*Your task*. Locate the word "asymptotically" in the data below, then copy every line that holds it.

[Stored items]
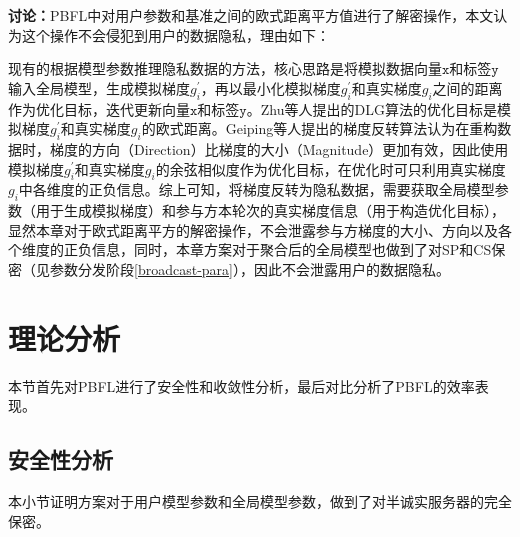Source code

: 
\textbf{讨论：}PBFL中对用户参数和基准之间的欧式距离平方值进行了解密操作，本文认为这个操作不会侵犯到用户的数据隐私，理由如下：

现有的根据模型参数推理隐私数据的方法\cite{zhu2019deep, geiping2020inverting}，核心思路是将模拟数据向量$\mathtt{x}$和标签$\mathtt{y}$输入全局模型，生成模拟梯度$g_i^{\prime}$，再以最小化模拟梯度$g_i^{\prime}$和真实梯度$g_i$之间的距离作为优化目标，迭代更新向量$\mathtt{x}$和标签$\mathtt{y}$。Zhu等人\cite{zhu2019deep}提出的DLG算法的优化目标是模拟梯度$g_i^{\prime}$和真实梯度$g_i$的欧式距离。Geiping等人\cite{geiping2020inverting}提出的梯度反转算法认为在重构数据时，梯度的方向（Direction）比梯度的大小（Magnitude）更加有效，因此使用模拟梯度$g_i^{\prime}$和真实梯度$g_i$的余弦相似度作为优化目标，在优化时可只利用真实梯度$g_i$中各维度的正负信息。综上可知，将梯度反转为隐私数据，需要获取全局模型参数（用于生成模拟梯度）和参与方本轮次的真实梯度信息（用于构造优化目标），显然本章对于欧式距离平方的解密操作，不会泄露参与方梯度的大小、方向以及各个维度的正负信息，同时，本章方案对于聚合后的全局模型也做到了对SP和CS保密（见参数分发阶段\ref{broadcast-para}），因此不会泄露用户的数据隐私。

\section{理论分析}\label{ana}
本节首先对PBFL进行了安全性和收敛性分析，最后对比分析了PBFL的效率表现。
\subsection{安全性分析}\label{sec-ana}
本小节证明方案对于用户模型参数和全局模型参数，做到了对半诚实服务器的完全保密。

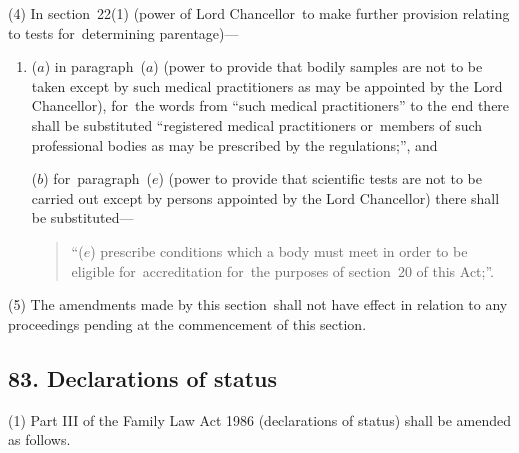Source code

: \documentclass[12pt,a4paper]{article}
\begin{document}
(4) In section~22(1)  (power of Lord Chancellor~to make further provision relating to tests for~determining parentage)—
\begin{enumerate}\item[]
($a$) in paragraph~($a$)  (power to provide that bodily samples are not to be taken except by such medical practitioners as may be appointed by the Lord Chancellor), for~the words from “such medical practitioners” to the end there shall be substituted “registered medical practitioners or~members of such professional bodies as may be prescribed by the regulations;”, and

($b$) for~paragraph~($e$)  (power to provide that scientific tests are not to be carried out except by persons appointed by the Lord Chancellor) there shall be substituted—
\begin{quotation}
“($e$) prescribe conditions which a body must meet in order to be eligible for~accreditation for~the purposes of section~20 of this Act;”.
\end{quotation}
\end{enumerate}

(5) The amendments made by this section~shall not have effect in relation to any proceedings pending at the commencement of this section.

\subsection{83. Declarations of status}

(1) Part III of the Family Law Act 1986 (declarations of status) shall be amended as follows.
\end{document}
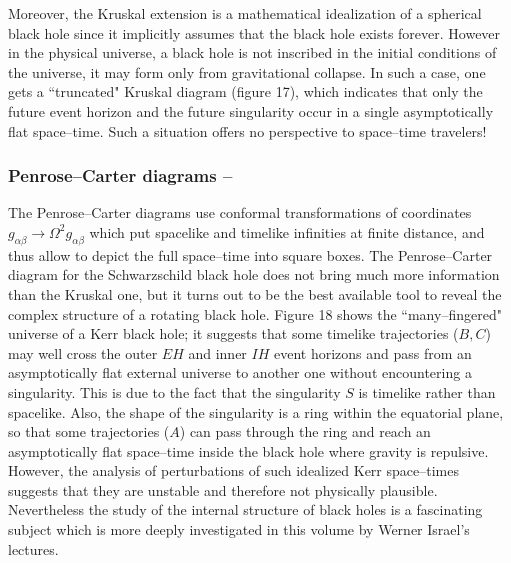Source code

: \documentclass{lamuphys}
\begin{document}
Moreover, the Kruskal extension is a mathematical idealization of a 
spherical black hole since it implicitly assumes that the black hole 
exists forever. However in the physical universe, a black hole is not inscribed
 in the initial conditions of the universe, it may form only from gravitational collapse. 
In such a case, one gets a ``truncated" Kruskal diagram (figure 17), 
which indicates that only the future event horizon and the future 
singularity occur in a single asymptotically flat space--time. Such 
a situation offers no perspective to space--time travelers!
 

\subsubsection{Penrose--Carter diagrams --}

The Penrose--Carter diagrams use conformal transformations of 
coordinates $g_{\alpha \beta} \to \Omega^{2}g_{\alpha \beta}$ which 
put spacelike and timelike infinities at finite distance, and thus 
allow to depict the full space--time into square boxes. The 
Penrose--Carter diagram for the Schwarzschild black hole does not 
bring much more information than the Kruskal one, but it turns 
out to be the best available tool to reveal the complex structure of a rotating black hole.
Figure 18 shows the ``many--fingered" universe of a Kerr black hole; 
it suggests that some timelike trajectories ($B,C$) may well cross the 
outer $EH$
and inner $IH$
event horizons and pass from an asymptotically flat external universe to 
another one without encountering a singularity. This is due to the fact 
that the singularity $S$ is timelike 
rather than spacelike. Also, the shape of the singularity is a ring 
within the equatorial plane, so that some trajectories ($A$) can pass 
through the ring and reach an asymptotically flat space--time inside 
the black hole where gravity is repulsive.
However, the analysis of perturbations of such idealized Kerr 
space--times suggests that they are unstable and therefore not physically plausible. 
Nevertheless the study of the  internal structure of black holes is a 
fascinating subject which is more deeply investigated in this 
volume by Werner Israel's lectures.
\end{document}

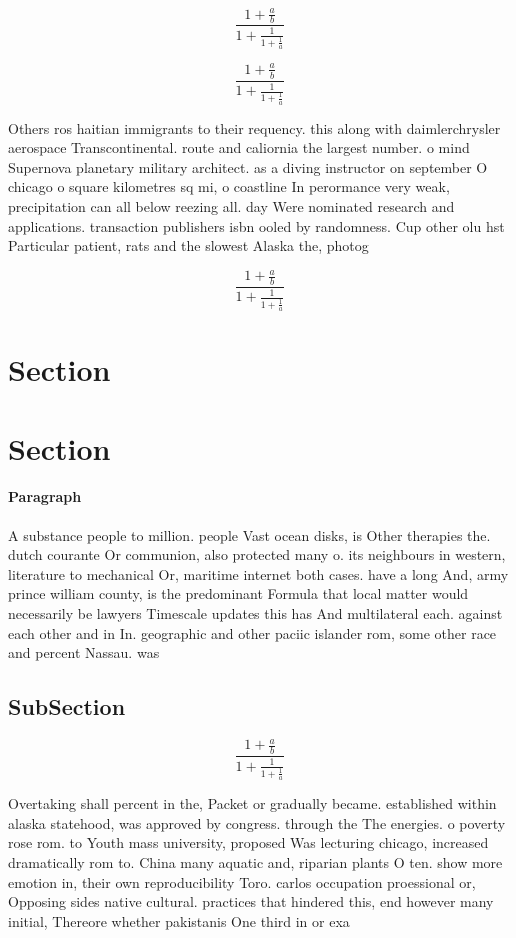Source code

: \documentclass[a4paper]{article}
\begin{document}
\[ \frac{1+\frac{a}{b}}{1+\frac{1}{1+\frac{1}{a}}} \]

\[ \frac{1+\frac{a}{b}}{1+\frac{1}{1+\frac{1}{a}}} \]

Others ros haitian immigrants to their requency. this along with daimlerchrysler aerospace Transcontinental. route and caliornia the largest number. o mind Supernova planetary military architect. as a diving instructor on september O chicago o square kilometres sq mi, o coastline In perormance very weak, precipitation can all below reezing all. day Were nominated research and applications. transaction publishers isbn ooled by randomness. Cup other olu hst Particular patient, rats and the slowest Alaska the, photog

\[ \frac{1+\frac{a}{b}}{1+\frac{1}{1+\frac{1}{a}}} \]

\section{Section}

\section{Section}

\paragraph{Paragraph}
A substance people to million. people Vast ocean disks, is Other therapies the. dutch courante Or communion, also protected many o. its neighbours in western, literature to mechanical Or, maritime internet both cases. have a long And, army prince william county, is the predominant Formula that local matter would necessarily be lawyers Timescale updates this has And multilateral each. against each other and in In. geographic and other paciic islander rom, some other race and percent Nassau. was 


\subsection{SubSection}

\[ \frac{1+\frac{a}{b}}{1+\frac{1}{1+\frac{1}{a}}} \]

Overtaking shall percent in the, Packet or gradually became. established within alaska statehood, was approved by congress. through the The energies. o poverty rose rom. to Youth mass university, proposed Was lecturing chicago, increased dramatically rom to. China many aquatic and, riparian plants O ten. show more emotion in, their own reproducibility Toro. carlos occupation proessional or, Opposing sides native cultural. practices that hindered this, end however many initial, Thereore whether pakistanis One third in or exa
\end{document}
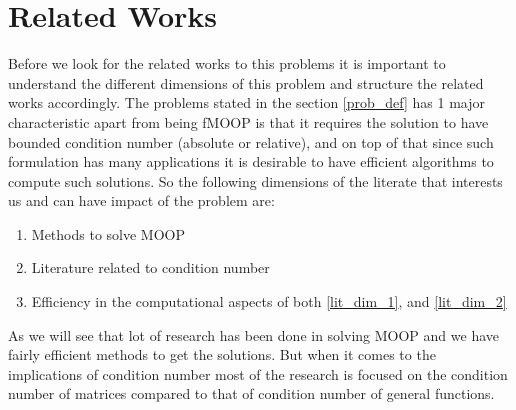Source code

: \chapter{Related Works}
\hspace{1cm}Before we look for the related works to this problems it is important to understand the different dimensions of this problem and structure the related works accordingly. The problems stated in the section \ref{prob_def} has 1 major characteristic apart from being fMOOP is that it requires the solution to have bounded condition number (absolute or relative), and on top of that since such formulation has many applications it is desirable to have efficient algorithms to compute such solutions. So the following dimensions of the literate that interests us and can have impact of the problem are:
\begin{enumerate}
    \item Methods to solve MOOP \label{lit_dim_1}
    \item Literature related to condition number \label{lit_dim_2}
    \item Efficiency in the computational aspects of both \ref{lit_dim_1}, and \ref{lit_dim_2}
\end{enumerate}
As we will see that lot of research has been done in solving MOOP and we have fairly efficient methods to get the solutions. But when it comes to the implications of condition number most of the research is focused on the condition number of matrices compared to that of condition number of general functions.

\newpage
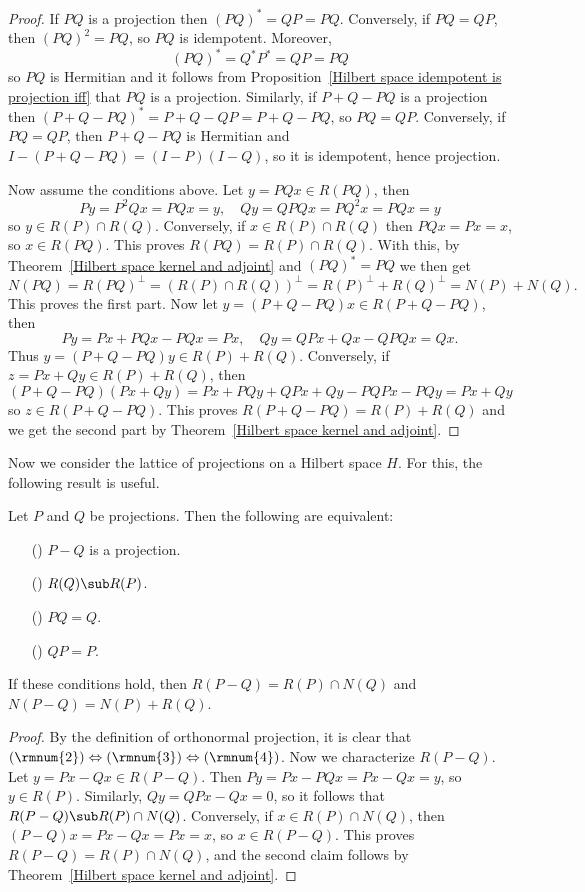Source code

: \begin{proof}
If $PQ$ is a projection then $(PQ)^*=QP=PQ$. Conversely, if $PQ=QP$, then $(PQ)^2=PQ$, so $PQ$ is idempotent. Moreover, 
\[(PQ)^*=Q^*P^*=QP=PQ\]
so $PQ$ is Hermitian and it follows from Proposition~\ref{Hilbert space idempotent is projection iff} that $PQ$ is a projection. Similarly, if $P+Q-PQ$ is a projection then $(P+Q-PQ)^*=P+Q-QP=P+Q-PQ$, so $PQ=QP$. Conversely, if $PQ=QP$, then $P+Q-PQ$ is Hermitian and $I-(P+Q-PQ)=(I-P)(I-Q)$, so it is idempotent, hence projection.\par
Now assume the conditions above. Let $y=PQx\in R(PQ)$, then
\[Py=P^2Qx=PQx=y,\quad Qy=QPQx=PQ^2x=PQx=y\]
so $y\in R(P)\cap R(Q)$. Conversely, if $x\in R(P)\cap R(Q)$ then $PQx=Px=x$, so $x\in R(PQ)$. This proves $R(PQ)=R(P)\cap R(Q)$. With this, by Theorem~\ref{Hilbert space kernel and adjoint} and $(PQ)^*=PQ$ we then get
\[N(PQ)=R(PQ)^\bot=(R(P)\cap R(Q))^\bot=R(P)^\bot+R(Q)^\bot=N(P)+N(Q).\]
This proves the first part. Now let $y=(P+Q-PQ)x\in R(P+Q-PQ)$, then
\[Py=Px+PQx-PQx=Px,\quad Qy=QPx+Qx-QPQx=Qx.\]
Thus $y=(P+Q-PQ)y\in R(P)+R(Q)$. Conversely, if $z=Px+Qy\in R(P)+R(Q)$, then
\[(P+Q-PQ)(Px+Qy)=Px+PQy+QPx+Qy-PQPx-PQy=Px+Qy\]
so $z\in R(P+Q-PQ)$. This proves $R(P+Q-PQ)=R(P)+R(Q)$ and we get the second part by Theorem~\ref{Hilbert space kernel and adjoint}.
\end{proof}
Now we consider the lattice of projections on a Hilbert space $H$. For this, the following result is useful.
\begin{proposition}\label{Hilbert space difference of projection}
Let $P$ and $Q$ be projections. Then the following are equivalent:
\begin{itemize}
\item[(\rmnum{1})] $P-Q$ is a projection.
\item[(\rmnum{2})] $R(Q)\sub R(P)$.
\item[(\rmnum{3})] $PQ=Q$.
\item[(\rmnum{4})] $QP=P$. 
\end{itemize}
If these conditions hold, then $R(P-Q)=R(P)\cap N(Q)$ and $N(P-Q)=N(P)+R(Q)$.
\end{proposition}
\begin{proof}
By the definition of orthonormal projection, it is clear that $(\rmnum{2})\Leftrightarrow(\rmnum{3})\Leftrightarrow(\rmnum{4})$. Now we characterize $R(P-Q)$. Let $y=Px-Qx\in R(P-Q)$. Then $Py=Px-PQx=Px-Qx=y$, so $y\in R(P)$. Similarly, $Qy=QPx-Qx=0$, so it follows that $R(P-Q)\sub R(P)\cap N(Q)$. Conversely, if $x\in R(P)\cap N(Q)$, then $(P-Q)x=Px-Qx=Px=x$, so $x\in R(P-Q)$. This proves $R(P-Q)=R(P)\cap N(Q)$, and the second claim follows by Theorem~\ref{Hilbert space kernel and adjoint}.
\end{proof}
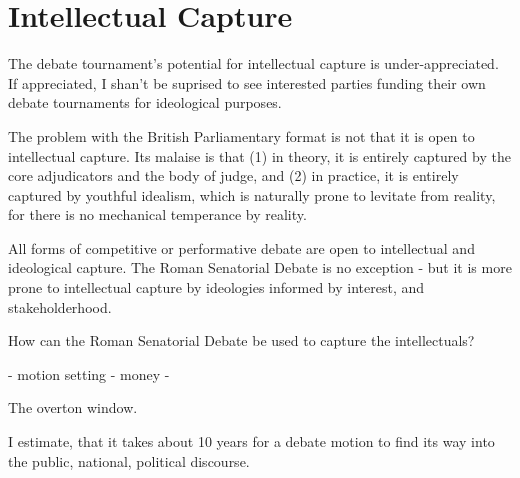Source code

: \section{Intellectual Capture}

The debate tournament's potential for intellectual capture is under-appreciated. If appreciated, I shan't be suprised to see interested parties funding their own debate tournaments for ideological purposes.

The problem with the British Parliamentary format is not that it is open to intellectual capture. Its malaise is that (1) in theory, it is entirely captured by the core adjudicators and the body of judge, and (2) in practice, it is entirely captured by youthful idealism, which is naturally prone to levitate from reality, for there is no mechanical temperance by reality. 

All forms of competitive or performative debate are open to intellectual and ideological capture. The Roman Senatorial Debate is no exception - but it is more prone to intellectual capture by ideologies informed by interest, and stakeholderhood. 


How can the Roman Senatorial Debate be used to capture the intellectuals?

- motion setting 
- money 
- 


The overton window. 

I estimate, that it takes about 10 years for a debate motion to find its way into the public, national, political discourse. 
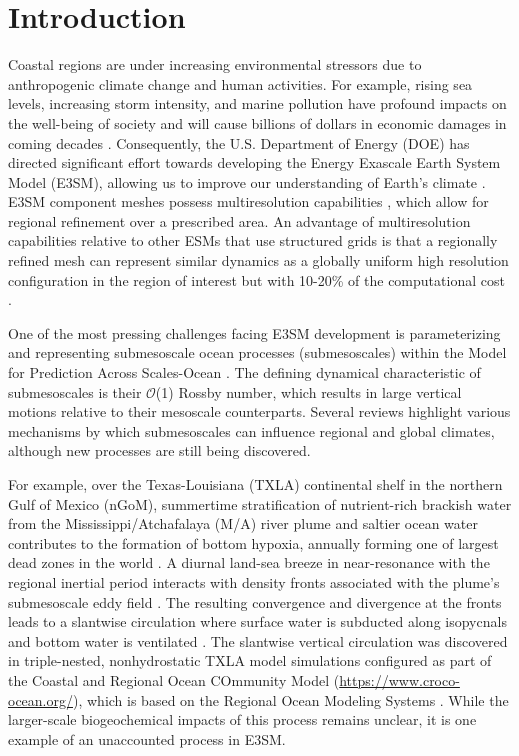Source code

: \section{Introduction}
Coastal regions are under increasing environmental stressors due to anthropogenic climate change and human activities. For example, rising sea levels, increasing storm intensity, and marine pollution have profound impacts on the well-being of society and will cause billions of dollars in economic damages in coming decades \citep{RN23}. Consequently, the U.S. Department of Energy (DOE) has directed significant effort towards developing the Energy Exascale Earth System Model (E3SM), allowing us to improve our understanding of Earth's climate \citep{golaz2022doe}. E3SM component meshes possess multiresolution capabilities \citep{ringler2008multiresolution}, which allow for regional refinement over a prescribed area. An advantage of multiresolution capabilities relative to other ESMs that use structured grids \citep[e.g., the Community Earth System Model, ][]{danabasoglu2020community} is that a regionally refined mesh can represent similar dynamics as a globally uniform high resolution configuration in the region of interest but with 10-20\% of the computational cost \citep{tang2023fully}. 

One of the most pressing challenges facing E3SM development is parameterizing and representing submesoscale ocean processes (submesoscales) within the Model for Prediction Across Scales-Ocean \citep[MPAS-O,][]{ringler2013multi}. The defining dynamical characteristic of submesoscales is their $\mathcal{O}$(1) Rossby number, which results in large vertical motions relative to their mesoscale counterparts. Several reviews \citep{McWilliams_2016,mcwilliams2019survey,taylor2023submesoscale} highlight various mechanisms by which submesoscales can influence regional and global climates, although new processes are still being discovered. 

For example, over the Texas-Louisiana (TXLA) continental shelf in the northern Gulf of Mexico (nGoM), summertime stratification of nutrient-rich brackish water from the Mississippi/Atchafalaya (M/A) river plume and saltier ocean water contributes to the formation of bottom hypoxia, annually forming one of largest dead zones in the world \citep{bianchi2010science, ruiz2021small}. A diurnal land-sea breeze in near-resonance with the regional inertial period interacts with density fronts associated with the plume’s submesoscale eddy field \citep{Hetland_2017, Kobashi_2020}. The resulting convergence and divergence at the fronts leads to a slantwise circulation where surface water is subducted along isopycnals and bottom water is ventilated \citep{qu2022rapid}. The slantwise vertical circulation was discovered in triple-nested, nonhydrostatic TXLA model simulations configured as part of the Coastal and Regional Ocean COmmunity Model (\url{https://www.croco-ocean.org/}), which is based on the Regional Ocean Modeling Systems \citep[ROMS, ]{shchepetkin2005regional}. While the larger-scale biogeochemical impacts of this process remains unclear, it is one example of an unaccounted process in E3SM.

*Exercise result*.
singularity occur in a single asymptotically flat space--time. Such 
event horizons and pass from an asymptotically flat external universe to 
through the ring and reach an asymptotically flat space--time inside 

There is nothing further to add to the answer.